Data Understanding:
The dataset contains 1,000 rows and 17 columns. The columns in the dataset include:
- Invoice ID: A unique identifier for each transaction.
- Branch: The branch of the supermarket where the transaction occurred.
- City: The city where the branch is located.
- Customer type: Whether the customer was a member or a normal customer.
- Gender: The gender of the customer.
- Product line: The category of the product.
- Unit price: The price of a single unit of the product.
- Quantity: The number of units of the product purchased.
- Tax: The amount of tax applied to the transaction.
- Total: The total amount of the transaction.
- Date: The date of the transaction.
- Time: The time of the transaction.
- Payment: The payment method used for the transaction.
- COGS: The cost of goods sold.
- Gross margin percentage: The gross margin percentage.
- Gross income: The gross income from the transaction.
- Rating: The customer satisfaction rating for the transaction.
Data Preparation:
Before conducting the analysis, the following data preparation steps were performed:
- Missing values were checked and found to be absent in the dataset.
- Duplicate values were checked and removed from the dataset.
- Date and Time columns were combined into a single column and converted to a datetime datatype.
- A new column was created for the day of the week of the transaction.
Analysis:
Sales Trend by Weekday:
The total sales amount for each day of the week was calculated and plotted in a bar chart.
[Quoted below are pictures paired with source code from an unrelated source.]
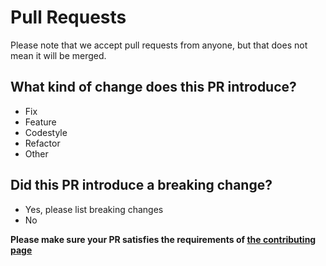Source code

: # Pull Requests

Please note that we accept pull requests from anyone, but that does not mean it will be merged.

## What kind of change does this PR introduce?
* Fix
* Feature
* Codestyle
* Refactor
* Other

## Did this PR introduce a breaking change?
* Yes, please list breaking changes
* No

__Please make sure your PR satisfies the requirements of [the contributing page](../../CONTRIBUTING.md)__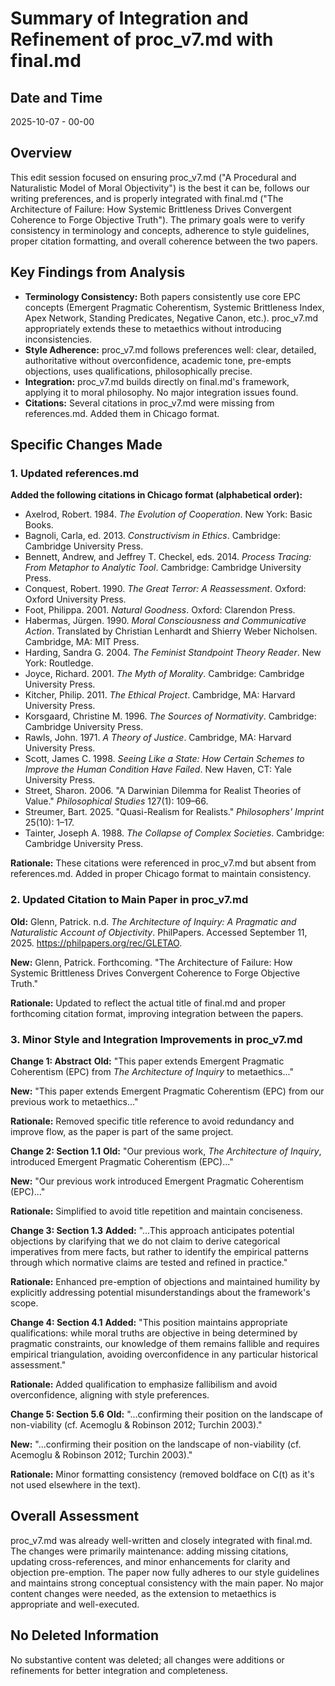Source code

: # Summary of Integration and Refinement of proc_v7.md with final.md

## Date and Time
2025-10-07 - 00-00

## Overview
This edit session focused on ensuring proc_v7.md ("A Procedural and Naturalistic Model of Moral Objectivity") is the best it can be, follows our writing preferences, and is properly integrated with final.md ("The Architecture of Failure: How Systemic Brittleness Drives Convergent Coherence to Forge Objective Truth"). The primary goals were to verify consistency in terminology and concepts, adherence to style guidelines, proper citation formatting, and overall coherence between the two papers.

## Key Findings from Analysis
- **Terminology Consistency:** Both papers consistently use core EPC concepts (Emergent Pragmatic Coherentism, Systemic Brittleness Index, Apex Network, Standing Predicates, Negative Canon, etc.). proc_v7.md appropriately extends these to metaethics without introducing inconsistencies.
- **Style Adherence:** proc_v7.md follows preferences well: clear, detailed, authoritative without overconfidence, academic tone, pre-empts objections, uses qualifications, philosophically precise.
- **Integration:** proc_v7.md builds directly on final.md's framework, applying it to moral philosophy. No major integration issues found.
- **Citations:** Several citations in proc_v7.md were missing from references.md. Added them in Chicago format.

## Specific Changes Made

### 1. Updated references.md
**Added the following citations in Chicago format (alphabetical order):**
- Axelrod, Robert. 1984. *The Evolution of Cooperation*. New York: Basic Books.
- Bagnoli, Carla, ed. 2013. *Constructivism in Ethics*. Cambridge: Cambridge University Press.
- Bennett, Andrew, and Jeffrey T. Checkel, eds. 2014. *Process Tracing: From Metaphor to Analytic Tool*. Cambridge: Cambridge University Press.
- Conquest, Robert. 1990. *The Great Terror: A Reassessment*. Oxford: Oxford University Press.
- Foot, Philippa. 2001. *Natural Goodness*. Oxford: Clarendon Press.
- Habermas, Jürgen. 1990. *Moral Consciousness and Communicative Action*. Translated by Christian Lenhardt and Shierry Weber Nicholsen. Cambridge, MA: MIT Press.
- Harding, Sandra G. 2004. *The Feminist Standpoint Theory Reader*. New York: Routledge.
- Joyce, Richard. 2001. *The Myth of Morality*. Cambridge: Cambridge University Press.
- Kitcher, Philip. 2011. *The Ethical Project*. Cambridge, MA: Harvard University Press.
- Korsgaard, Christine M. 1996. *The Sources of Normativity*. Cambridge: Cambridge University Press.
- Rawls, John. 1971. *A Theory of Justice*. Cambridge, MA: Harvard University Press.
- Scott, James C. 1998. *Seeing Like a State: How Certain Schemes to Improve the Human Condition Have Failed*. New Haven, CT: Yale University Press.
- Street, Sharon. 2006. "A Darwinian Dilemma for Realist Theories of Value." *Philosophical Studies* 127(1): 109–66.
- Streumer, Bart. 2025. "Quasi-Realism for Realists." *Philosophers' Imprint* 25(10): 1–17.
- Tainter, Joseph A. 1988. *The Collapse of Complex Societies*. Cambridge: Cambridge University Press.

**Rationale:** These citations were referenced in proc_v7.md but absent from references.md. Added in proper Chicago format to maintain consistency.

### 2. Updated Citation to Main Paper in proc_v7.md
**Old:**
Glenn, Patrick. n.d. *The Architecture of Inquiry: A Pragmatic and Naturalistic Account of Objectivity*. PhilPapers. Accessed September 11, 2025. https://philpapers.org/rec/GLETAO.

**New:**
Glenn, Patrick. Forthcoming. "The Architecture of Failure: How Systemic Brittleness Drives Convergent Coherence to Forge Objective Truth."

**Rationale:** Updated to reflect the actual title of final.md and proper forthcoming citation format, improving integration between the papers.

### 3. Minor Style and Integration Improvements in proc_v7.md

**Change 1: Abstract**
**Old:** "This paper extends Emergent Pragmatic Coherentism (EPC) from *The Architecture of Inquiry* to metaethics..."

**New:** "This paper extends Emergent Pragmatic Coherentism (EPC) from our previous work to metaethics..."

**Rationale:** Removed specific title reference to avoid redundancy and improve flow, as the paper is part of the same project.

**Change 2: Section 1.1**
**Old:** "Our previous work, *The Architecture of Inquiry*, introduced Emergent Pragmatic Coherentism (EPC)..."

**New:** "Our previous work introduced Emergent Pragmatic Coherentism (EPC)..."

**Rationale:** Simplified to avoid title repetition and maintain conciseness.

**Change 3: Section 1.3**
**Added:** "...This approach anticipates potential objections by clarifying that we do not claim to derive categorical imperatives from mere facts, but rather to identify the empirical patterns through which normative claims are tested and refined in practice."

**Rationale:** Enhanced pre-emption of objections and maintained humility by explicitly addressing potential misunderstandings about the framework's scope.

**Change 4: Section 4.1**
**Added:** "This position maintains appropriate qualifications: while moral truths are objective in being determined by pragmatic constraints, our knowledge of them remains fallible and requires empirical triangulation, avoiding overconfidence in any particular historical assessment."

**Rationale:** Added qualification to emphasize fallibilism and avoid overconfidence, aligning with style preferences.

**Change 5: Section 5.6**
**Old:** "...confirming their position on the landscape of non-viability (cf. Acemoglu & Robinson 2012; Turchin 2003)."

**New:** "...confirming their position on the landscape of non-viability (cf. Acemoglu & Robinson 2012; Turchin 2003)."

**Rationale:** Minor formatting consistency (removed boldface on C(t) as it's not used elsewhere in the text).

## Overall Assessment
proc_v7.md was already well-written and closely integrated with final.md. The changes were primarily maintenance: adding missing citations, updating cross-references, and minor enhancements for clarity and objection pre-emption. The paper now fully adheres to our style guidelines and maintains strong conceptual consistency with the main paper. No major content changes were needed, as the extension to metaethics is appropriate and well-executed.

## No Deleted Information
No substantive content was deleted; all changes were additions or refinements for better integration and completeness.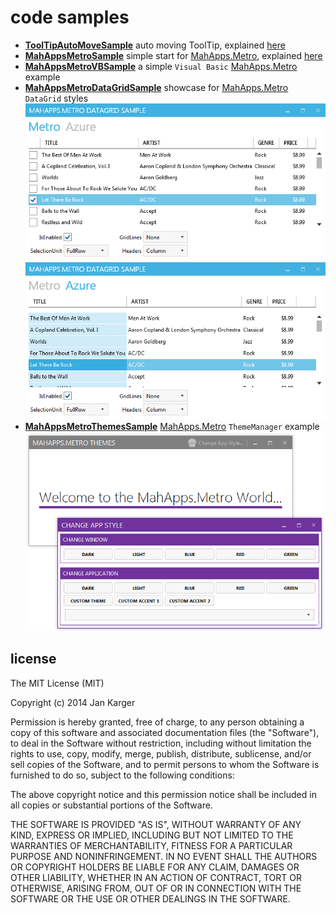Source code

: # code samples

- **[ToolTipAutoMoveSample](https://github.com/punker76/code-samples/tree/master/ToolTipAutoMoveSample)**
auto moving ToolTip, explained [here](http://jkarger.de/archive/2014/11/02/how-to-make-the-tooltip-follow-the-mouse/)
- **[MahAppsMetroSample](https://github.com/punker76/code-samples/tree/master/MahAppsMetroSample)**
simple start for [MahApps.Metro][], explained [here](http://jkarger.de/archive/2014/11/18/modern-ui-with-mahapps-metro/)
- **[MahAppsMetroVBSample](https://github.com/punker76/code-samples/tree/master/MahAppsMetroVBSample)**
a simple `Visual Basic` [MahApps.Metro][] example
- **[MahAppsMetroDataGridSample](https://github.com/punker76/code-samples/tree/master/MahAppsMetroDataGridSample)** showcase for [MahApps.Metro][] `DataGrid` styles  
![](screenshots/2014-11-22_16h00_23.png)  
![](screenshots/2014-11-22_16h00_32.png)
- **[MahAppsMetroThemesSample](https://github.com/punker76/code-samples/tree/master/MahAppsMetroThemesSample)** [MahApps.Metro][] `ThemeManager` example
![](screenshots/2014-11-27_17h29_54.png)

## license

The MIT License (MIT)

Copyright (c) 2014 Jan Karger

Permission is hereby granted, free of charge, to any person obtaining a copy
of this software and associated documentation files (the "Software"), to deal
in the Software without restriction, including without limitation the rights
to use, copy, modify, merge, publish, distribute, sublicense, and/or sell
copies of the Software, and to permit persons to whom the Software is
furnished to do so, subject to the following conditions:

The above copyright notice and this permission notice shall be included in all
copies or substantial portions of the Software.

THE SOFTWARE IS PROVIDED "AS IS", WITHOUT WARRANTY OF ANY KIND, EXPRESS OR
IMPLIED, INCLUDING BUT NOT LIMITED TO THE WARRANTIES OF MERCHANTABILITY,
FITNESS FOR A PARTICULAR PURPOSE AND NONINFRINGEMENT. IN NO EVENT SHALL THE
AUTHORS OR COPYRIGHT HOLDERS BE LIABLE FOR ANY CLAIM, DAMAGES OR OTHER
LIABILITY, WHETHER IN AN ACTION OF CONTRACT, TORT OR OTHERWISE, ARISING FROM,
OUT OF OR IN CONNECTION WITH THE SOFTWARE OR THE USE OR OTHER DEALINGS IN THE
SOFTWARE.

  [MahApps.Metro]: https://github.com/MahApps/MahApps.Metro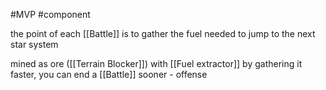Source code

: #MVP 
#component 

the point of each [[Battle]] is to gather the fuel needed to jump to the next star system

mined as ore ([[Terrain Blocker]]) with [[Fuel extractor]] 
by gathering it faster, you can end a [[Battle]] sooner - offense
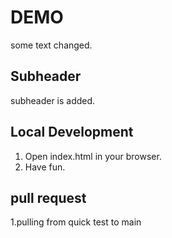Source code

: # DEMO

some text changed.

## Subheader

subheader is added.

## Local Development

1. Open index.html in your browser.
2. Have fun.

## pull request

1.pulling from quick test to main
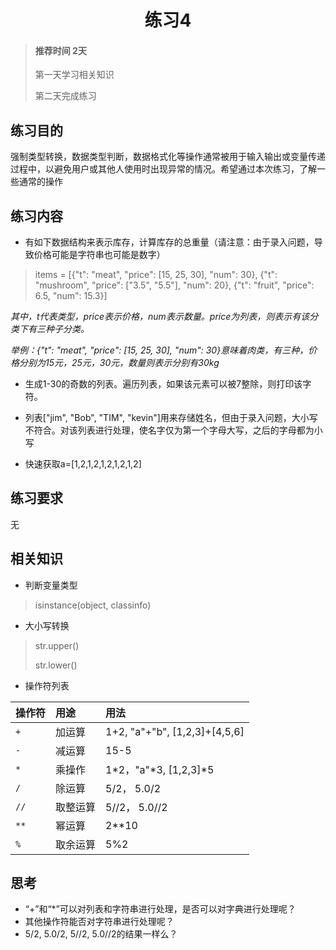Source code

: # <center>练习4</center>

<!-- toc -->

> #### 推荐时间 2天
>
> 第一天学习相关知识
>
> 第二天完成练习

## 练习目的

强制类型转换，数据类型判断，数据格式化等操作通常被用于输入输出或变量传递过程中，以避免用户或其他人使用时出现异常的情况。希望通过本次练习，了解一些通常的操作

## 练习内容

* 有如下数据结构来表示库存，计算库存的总重量（请注意：由于录入问题，导致价格可能是字符串也可能是数字）


> items = [{"t": "meat", "price": [15, 25, 30], "num": 30}, {"t": "mushroom", "price": ["3.5", "5.5"], "num": 20}, {"t": "fruit", "price": 6.5, "num": 15.3}]
               
_其中，t代表类型，price表示价格，num表示数量。price为列表，则表示有该分类下有三种子分类。_
        
_举例：{"t": "meat", "price": [15, 25, 30], "num": 30}意味着肉类，有三种，价格分别为15元，25元，30元，数量则表示分别有30kg_

* 生成1-30的奇数的列表。遍历列表，如果该元素可以被7整除，则打印该字符。

* 列表["jim", "Bob", "TIM", "kevin"]用来存储姓名，但由于录入问题，大小写不符合。对该列表进行处理，使名字仅为第一个字母大写，之后的字母都为小写

* 快速获取a=[1,2,1,2,1,2,1,2,1,2]

## 练习要求

无

## 相关知识

* 判断变量类型
    
> isinstance(object, classinfo)

* 大小写转换
    
> str.upper()
>
> str.lower()

* 操作符列表
    
操作符 | 用途  | 用法
----- | :--- | :----
`+`   | 加运算 | 1+2, "a"+"b", [1,2,3]+[4,5,6]
`-`   | 减运算 | 15-5
`*`   | 乘操作 | 1\*2，"a"\*3, [1,2,3]\*5
`/`   | 除运算 | 5/2， 5.0/2
`//`  | 取整运算 | 5//2， 5.0//2
`**`  | 幂运算 | 2**10
`%`   | 取余运算 | 5%2
    
## 思考

* “+”和“*”可以对列表和字符串进行处理，是否可以对字典进行处理呢？
* 其他操作符能否对字符串进行处理呢？
* 5/2, 5.0/2, 5//2, 5.0//2的结果一样么？
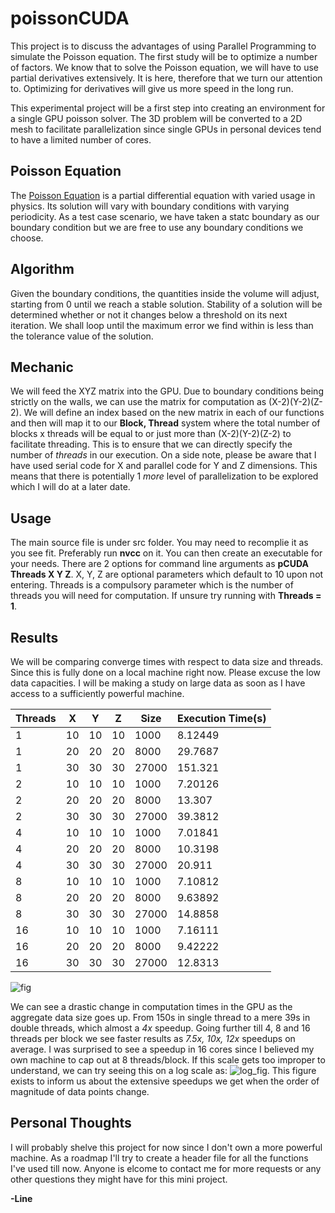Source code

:# poissonCUDA

This project is to discuss the advantages of using Parallel Programming to simulate the Poisson equation.
The first study will be to optimize a number of factors. We know that to solve the Poisson equation, we will have to use partial derivatives extensively. It is here, therefore that we turn our attention to. Optimizing for derivatives will give us more speed in the long run.

This experimental project will be a first step into creating an environment for a single GPU poisson solver. The 3D problem will be converted to a 2D mesh to facilitate parallelization since single GPUs in personal devices tend to have a limited number of cores. 

## Poisson Equation

The [Poisson Equation](https://en.wikipedia.org/wiki/Poisson%27s_equation) is a partial differential equation with varied usage in physics. Its solution will vary with boundary conditions with varying periodicity. As a test case scenario, we have taken a statc boundary as our boundary condition but we are free to use any boundary conditions we choose.

## Algorithm

Given the boundary conditions, the quantities inside the volume will adjust, starting from 0 until we reach a stable solution. Stability of a solution will be determined whether or not it changes below a threshold on its next iteration. We shall loop until the maximum error we find within is less than the tolerance value of the solution.

## Mechanic

We will feed the XYZ matrix into the GPU. Due to boundary conditions being strictly on the walls, we can use the matrix for computation as (X-2)(Y-2)(Z-2). We will define an index based on the new matrix in each of our functions and then will map it to our **Block, Thread** system where the total number of blocks x threads will be equal to or just more than (X-2)(Y-2)(Z-2) to facilitate threading. This is to ensure that we can directly specify the number of *threads* in our execution. On a side note, please be aware that I have used serial code for X and parallel code for Y and Z dimensions. This means that there is potentially 1 *more* level of parallelization to be explored which I will do at a later date. 

## Usage

The main source file is under src folder. You may need to recomplie it as you see fit. Preferably run **nvcc** on it. You can then create an executable for your needs. There are 2 options for command line arguments as **pCUDA Threads X Y Z**. X, Y, Z are optional parameters which default to 10 upon not entering. Threads is a compulsory parameter which is the number of threads you will need for computation. If unsure try running with **Threads = 1**.

## Results

We will be comparing converge times with respect to data size and threads. Since this is fully done on a local machine right now. Please excuse the low data capacities. I will be making a study on large data as soon as I have access to a sufficiently powerful machine.

Threads|X|Y|Z|Size|Execution Time(s)
----|------|------|------|---------|---------
1   |  10  |  10  |  10  |  1000   |  8.12449
1   |  20  |  20  |  20  |  8000   |  29.7687
1   |  30  |  30  |  30  |  27000  |  151.321
2   |  10  |  10  |  10  |  1000   |  7.20126
2   |  20  |  20  |  20  |  8000   |  13.307
2   |  30  |  30  |  30  |  27000  |  39.3812
4   |  10  |  10  |  10  |  1000   |  7.01841
4   |  20  |  20  |  20  |  8000   |  10.3198
4   |  30  |  30  |  30  |  27000  |  20.911
8   |  10  |  10  |  10  |  1000   |  7.10812
8   |  20  |  20  |  20  |  8000   |  9.63892
8   |  30  |  30  |  30  |  27000  |  14.8858
16  |  10  |  10  |  10  |  1000   |  7.16111
16  |  20  |  20  |  20  |  8000   |  9.42222
16  |  30  |  30  |  30  |  27000  |  12.8313

![fig](https://user-images.githubusercontent.com/16555024/119909307-2c93e900-bf72-11eb-8079-c8134f6589c2.png)

We can see a drastic change in computation times in the GPU as the aggregate data size goes up. From 150s in single thread to a mere 39s in double threads, which almost a *4x* speedup. Going further till 4, 8 and 16 threads per block we see faster results as *7.5x, 10x, 12x* speedups on average. I was surprised to see a speedup in 16 cores since I believed my own machine to cap out at 8 threads/block. If this scale gets too improper to understand, we can try seeing this on a log scale as:
![log_fig](https://user-images.githubusercontent.com/16555024/119910066-ec356a80-bf73-11eb-8c82-833529214fae.png).
This figure exists to inform us about the extensive speedups we get when the order of magnitude of data points change.

## Personal Thoughts

I will probably shelve this project for now since I don't own a more powerful machine. As a roadmap I'll try to create a header file for all the functions I've used till now. Anyone is elcome to contact me for more requests or any other questions they might have for this mini project.

**-Line**
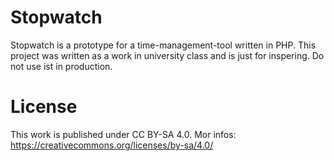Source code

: # Stopwatch

Stopwatch is a prototype for a time-management-tool written in PHP. This project was written as a work in university class and is just for inspering. Do not use ist in production.

# License

This work is published under CC BY-SA 4.0. Mor infos: https://creativecommons.org/licenses/by-sa/4.0/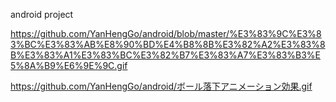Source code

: android project



https://github.com/YanHengGo/android/blob/master/%E3%83%9C%E3%83%BC%E3%83%AB%E8%90%BD%E4%B8%8B%E3%82%A2%E3%83%8B%E3%83%A1%E3%83%BC%E3%82%B7%E3%83%A7%E3%83%B3%E5%8A%B9%E6%9E%9C.gif


https://github.com/YanHengGo/android/ボール落下アニメーション効果.gif


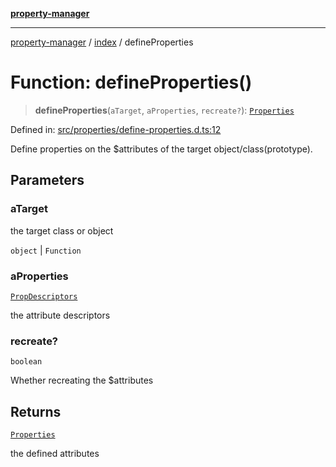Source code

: [**property-manager**](../../README.md)

***

[property-manager](../../modules.md) / [index](../README-1.md) / defineProperties

# Function: defineProperties()

> **defineProperties**(`aTarget`, `aProperties`, `recreate?`): [`Properties`](../../properties/classes/Properties.md)

Defined in: [src/properties/define-properties.d.ts:12](https://github.com/snowyu/property-manager.js/blob/7cecb27374754b743733e81c6027a17dd0c349c2/src/properties/define-properties.d.ts#L12)

Define properties on the $attributes of the target object/class(prototype).

## Parameters

### aTarget

the target class or object

`object` | `Function`

### aProperties

[`PropDescriptors`](../../abstract/type-aliases/PropDescriptors.md)

the attribute descriptors

### recreate?

`boolean`

Whether recreating the $attributes

## Returns

[`Properties`](../../properties/classes/Properties.md)

the defined attributes
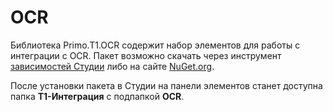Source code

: # OCR
Библиотека Primo.T1.OCR содержит набор элементов для работы с интеграции с OCR. Пакет возможно скачать через инструмент [зависимостей Студии](https://docs.primo-rpa.ru/primo-rpa/primo-studio/projects/manage-dependencies) либо на сайте [NuGet.org](https://www.nuget.org/packages/Primo.T1.OCR).

После установки пакета в Студии на панели элементов станет доступна папка **Т1-Интеграция** с подпапкой **OCR**.
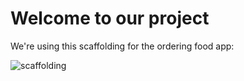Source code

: # Welcome to our project
We're using this scaffolding for the ordering food app:

![scaffolding](https://github.com/ISIS3510-202410-Team24/Android-Kotlin/assets/80436377/91ed5bf7-8a6c-409e-bc4a-329528b62ad4)
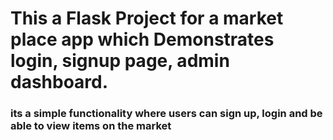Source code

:# This a Flask Project for a market place app which Demonstrates login, signup page, admin dashboard. 

### its a simple functionality where users can sign up, login and be able to view items on the market 
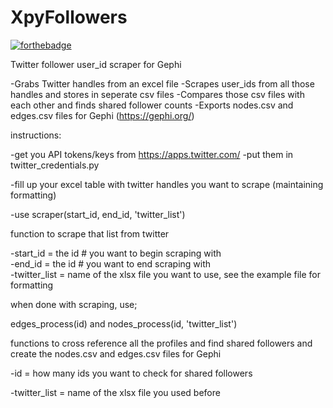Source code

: # XpyFollowers
[![forthebadge](https://forthebadge.com/images/badges/made-with-python.svg)](https://forthebadge.com)

Twitter follower user_id scraper for Gephi

-Grabs Twitter handles from an excel file
-Scrapes user_ids from all those handles and stores in seperate csv files
-Compares those csv files with each other and finds shared follower counts
-Exports nodes.csv and edges.csv files for Gephi (https://gephi.org/)

instructions:

-get you API tokens/keys from https://apps.twitter.com/
-put them in twitter_credentials.py

-fill up your excel table with twitter handles you want to scrape (maintaining formatting)

-use scraper(start_id, end_id, 'twitter_list')

function to scrape that list from twitter

-start_id = the id # you want to begin scraping with    
-end_id = the id # you want to end scraping with    
-twitter_list = name of the xlsx file you want to use, see the example file for formatting

when done with scraping, use;

edges_process(id) and nodes_process(id, 'twitter_list')

functions to cross reference all the profiles and find shared followers and create the nodes.csv and edges.csv files for Gephi 

-id = how many ids you want to check for shared followers

-twitter_list = name of the xlsx file you used before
The analysis showed that the highest sales were on Saturday, followed by Sunday and Friday. Monday had the lowest sales.
- Product Line Analysis:
The product lines were analyzed to identify the most popular product categories. The top three product lines by sales were Food and beverages, Fashion accessories, and Electronic accessories.
- Gender Analysis:
The sales by gender were analyzed to identify if there was any gender preference for certain product categories. The analysis showed that the sales by gender were roughly equal, and there was no significant difference in the sales of different product categories.
- Customer Type Analysis:
The sales by customer type were analyzed to identify if there was any preference for certain product categories among members and normal customers. The analysis showed that members had higher sales in all product categories compared to normal customers.
- Payment Method Analysis:
The sales by payment method were analyzed to identify if there was any preference for certain payment methods among customers. The analysis showed that most customers preferred using e-wallets, followed by cash and credit cards.
Conclusion:
The analysis of the Supermarket Sales dataset provided insights into customer purchasing behavior, popular product categories, and sales trends. The analysis showed that the highest sales were on weekends, the most popular product categories were Food and beverages, Fashion accessories, and Electronic accessories, and most customers preferred using e-wallets for payment. The analysis also showed that members had higher sales in all product categories compared to normal customers.